# Exercise directions
Quote the entries in full, character for character, without their images.

Document images with source code
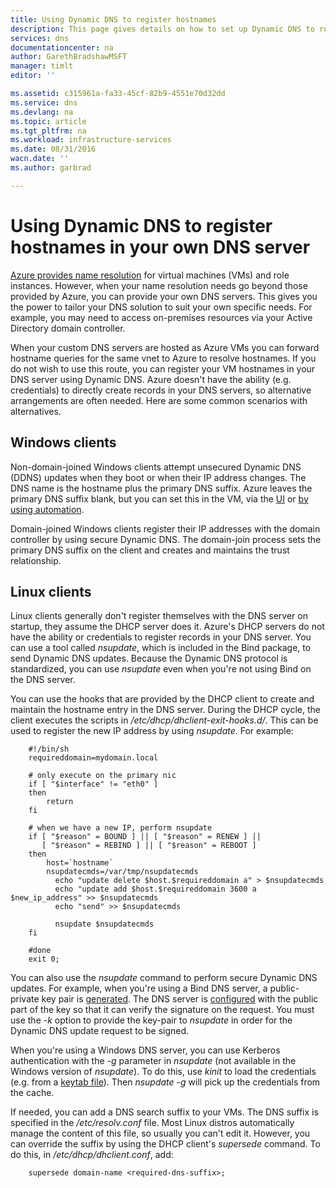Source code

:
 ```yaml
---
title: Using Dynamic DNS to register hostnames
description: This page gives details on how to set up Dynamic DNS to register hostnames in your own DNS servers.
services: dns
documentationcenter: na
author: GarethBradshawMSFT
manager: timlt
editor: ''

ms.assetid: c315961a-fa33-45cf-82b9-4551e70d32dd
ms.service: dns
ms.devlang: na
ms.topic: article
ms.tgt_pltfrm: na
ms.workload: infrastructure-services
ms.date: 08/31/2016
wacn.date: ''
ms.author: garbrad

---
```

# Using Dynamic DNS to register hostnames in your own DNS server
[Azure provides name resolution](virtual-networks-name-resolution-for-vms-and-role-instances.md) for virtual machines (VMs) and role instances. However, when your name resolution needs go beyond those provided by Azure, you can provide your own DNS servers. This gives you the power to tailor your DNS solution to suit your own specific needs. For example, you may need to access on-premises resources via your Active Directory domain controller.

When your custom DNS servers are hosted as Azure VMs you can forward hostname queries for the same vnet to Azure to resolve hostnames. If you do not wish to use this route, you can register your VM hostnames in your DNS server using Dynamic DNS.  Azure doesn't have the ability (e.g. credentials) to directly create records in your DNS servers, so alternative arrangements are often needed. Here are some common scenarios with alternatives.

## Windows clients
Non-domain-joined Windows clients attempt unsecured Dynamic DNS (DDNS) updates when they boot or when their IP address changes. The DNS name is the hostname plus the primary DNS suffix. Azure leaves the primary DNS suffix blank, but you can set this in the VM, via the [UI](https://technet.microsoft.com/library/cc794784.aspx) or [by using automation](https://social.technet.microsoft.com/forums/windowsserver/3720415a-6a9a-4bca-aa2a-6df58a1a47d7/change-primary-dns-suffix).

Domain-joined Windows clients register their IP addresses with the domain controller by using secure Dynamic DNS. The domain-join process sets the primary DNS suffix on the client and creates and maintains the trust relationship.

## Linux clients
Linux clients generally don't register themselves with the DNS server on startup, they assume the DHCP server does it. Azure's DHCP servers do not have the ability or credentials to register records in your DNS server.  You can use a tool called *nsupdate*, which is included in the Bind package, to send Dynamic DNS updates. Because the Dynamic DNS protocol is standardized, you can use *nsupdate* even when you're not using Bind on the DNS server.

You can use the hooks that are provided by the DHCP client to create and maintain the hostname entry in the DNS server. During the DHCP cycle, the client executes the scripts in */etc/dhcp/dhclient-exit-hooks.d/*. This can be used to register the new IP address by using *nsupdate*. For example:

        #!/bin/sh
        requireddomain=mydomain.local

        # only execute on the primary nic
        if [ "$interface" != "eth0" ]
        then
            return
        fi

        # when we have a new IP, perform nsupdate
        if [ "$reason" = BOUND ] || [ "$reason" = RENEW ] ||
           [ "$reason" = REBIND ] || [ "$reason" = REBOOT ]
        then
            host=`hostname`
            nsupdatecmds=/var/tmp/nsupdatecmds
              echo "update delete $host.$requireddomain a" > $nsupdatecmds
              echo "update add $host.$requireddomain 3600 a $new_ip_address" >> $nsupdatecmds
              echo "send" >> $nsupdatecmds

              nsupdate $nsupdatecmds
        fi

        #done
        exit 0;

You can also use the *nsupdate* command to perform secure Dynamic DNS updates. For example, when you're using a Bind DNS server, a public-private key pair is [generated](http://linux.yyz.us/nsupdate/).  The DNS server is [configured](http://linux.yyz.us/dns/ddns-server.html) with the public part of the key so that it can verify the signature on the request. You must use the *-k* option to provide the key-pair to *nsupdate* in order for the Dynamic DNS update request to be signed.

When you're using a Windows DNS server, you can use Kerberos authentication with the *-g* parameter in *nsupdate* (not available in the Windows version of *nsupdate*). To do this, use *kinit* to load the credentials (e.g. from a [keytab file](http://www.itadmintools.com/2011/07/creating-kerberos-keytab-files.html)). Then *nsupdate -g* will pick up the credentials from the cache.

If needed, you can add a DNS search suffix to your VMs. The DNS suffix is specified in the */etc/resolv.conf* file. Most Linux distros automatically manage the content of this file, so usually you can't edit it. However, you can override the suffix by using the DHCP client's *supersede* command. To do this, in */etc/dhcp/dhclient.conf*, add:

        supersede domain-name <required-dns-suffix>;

# Exercise solution
Source code

:
 ```yaml
---
title: Using Dynamic DNS to register hostnames
description: This page gives details on how to set up Dynamic DNS to register hostnames in your own DNS servers.
services: dns
documentationcenter: na
author: GarethBradshawMSFT
manager: timlt
editor: ''

ms.assetid: c315961a-fa33-45cf-82b9-4551e70d32dd
ms.service: dns
ms.devlang: na
ms.topic: article
ms.tgt_pltfrm: na
ms.workload: infrastructure-services
ms.date: 08/31/2016
wacn.date: ''
ms.author: garbrad

---
```

# Using Dynamic DNS to register hostnames in your own DNS server
[Azure provides name resolution](virtual-networks-name-resolution-for-vms-and-role-instances.md) for virtual machines (VMs) and role instances. However, when your name resolution needs go beyond those provided by Azure, you can provide your own DNS servers. This gives you the power to tailor your DNS solution to suit your own specific needs. For example, you may need to access on-premises resources via your Active Directory domain controller.

When your custom DNS servers are hosted as Azure VMs you can forward hostname queries for the same vnet to Azure to resolve hostnames. If you do not wish to use this route, you can register your VM hostnames in your DNS server using Dynamic DNS.  Azure doesn't have the ability (e.g. credentials) to directly create records in your DNS servers, so alternative arrangements are often needed. Here are some common scenarios with alternatives.

## Windows clients
Non-domain-joined Windows clients attempt unsecured Dynamic DNS (DDNS) updates when they boot or when their IP address changes. The DNS name is the hostname plus the primary DNS suffix. Azure leaves the primary DNS suffix blank, but you can set this in the VM, via the [UI](https://technet.microsoft.com/library/cc794784.aspx) or [by using automation](https://social.technet.microsoft.com/forums/windowsserver/3720415a-6a9a-4bca-aa2a-6df58a1a47d7/change-primary-dns-suffix).

Domain-joined Windows clients register their IP addresses with the domain controller by using secure Dynamic DNS. The domain-join process sets the primary DNS suffix on the client and creates and maintains the trust relationship.

## Linux clients
Linux clients generally don't register themselves with the DNS server on startup, they assume the DHCP server does it. Azure's DHCP servers do not have the ability or credentials to register records in your DNS server.  You can use a tool called *nsupdate*, which is included in the Bind package, to send Dynamic DNS updates. Because the Dynamic DNS protocol is standardized, you can use *nsupdate* even when you're not using Bind on the DNS server.

You can use the hooks that are provided by the DHCP client to create and maintain the hostname entry in the DNS server. During the DHCP cycle, the client executes the scripts in */etc/dhcp/dhclient-exit-hooks.d/*. This can be used to register the new IP address by using *nsupdate*. For example:

        #!/bin/sh
        requireddomain=mydomain.local

        # only execute on the primary nic
        if [ "$interface" != "eth0" ]
        then
            return
        fi

        # when we have a new IP, perform nsupdate
        if [ "$reason" = BOUND ] || [ "$reason" = RENEW ] ||
           [ "$reason" = REBIND ] || [ "$reason" = REBOOT ]
        then
            host=`hostname`
            nsupdatecmds=/var/tmp/nsupdatecmds
              echo "update delete $host.$requireddomain a" > $nsupdatecmds
              echo "update add $host.$requireddomain 3600 a $new_ip_address" >> $nsupdatecmds
              echo "send" >> $nsupdatecmds

              nsupdate $nsupdatecmds
        fi

        #done
        exit 0;

You can also use the *nsupdate* command to perform secure Dynamic DNS updates. For example, when you're using a Bind DNS server, a public-private key pair is [generated](http://linux.yyz.us/nsupdate/).  The DNS server is [configured](http://linux.yyz.us/dns/ddns-server.html) with the public part of the key so that it can verify the signature on the request. You must use the *-k* option to provide the key-pair to *nsupdate* in order for the Dynamic DNS update request to be signed.

When you're using a Windows DNS server, you can use Kerberos authentication with the *-g* parameter in *nsupdate* (not available in the Windows version of *nsupdate*). To do this, use *kinit* to load the credentials (e.g. from a [keytab file](http://www.itadmintools.com/2011/07/creating-kerberos-keytab-files.html)). Then *nsupdate -g* will pick up the credentials from the cache.

If needed, you can add a DNS search suffix to your VMs. The DNS suffix is specified in the */etc/resolv.conf* file. Most Linux distros automatically manage the content of this file, so usually you can't edit it. However, you can override the suffix by using the DHCP client's *supersede* command. To do this, in */etc/dhcp/dhclient.conf*, add:

        supersede domain-name <required-dns-suffix>;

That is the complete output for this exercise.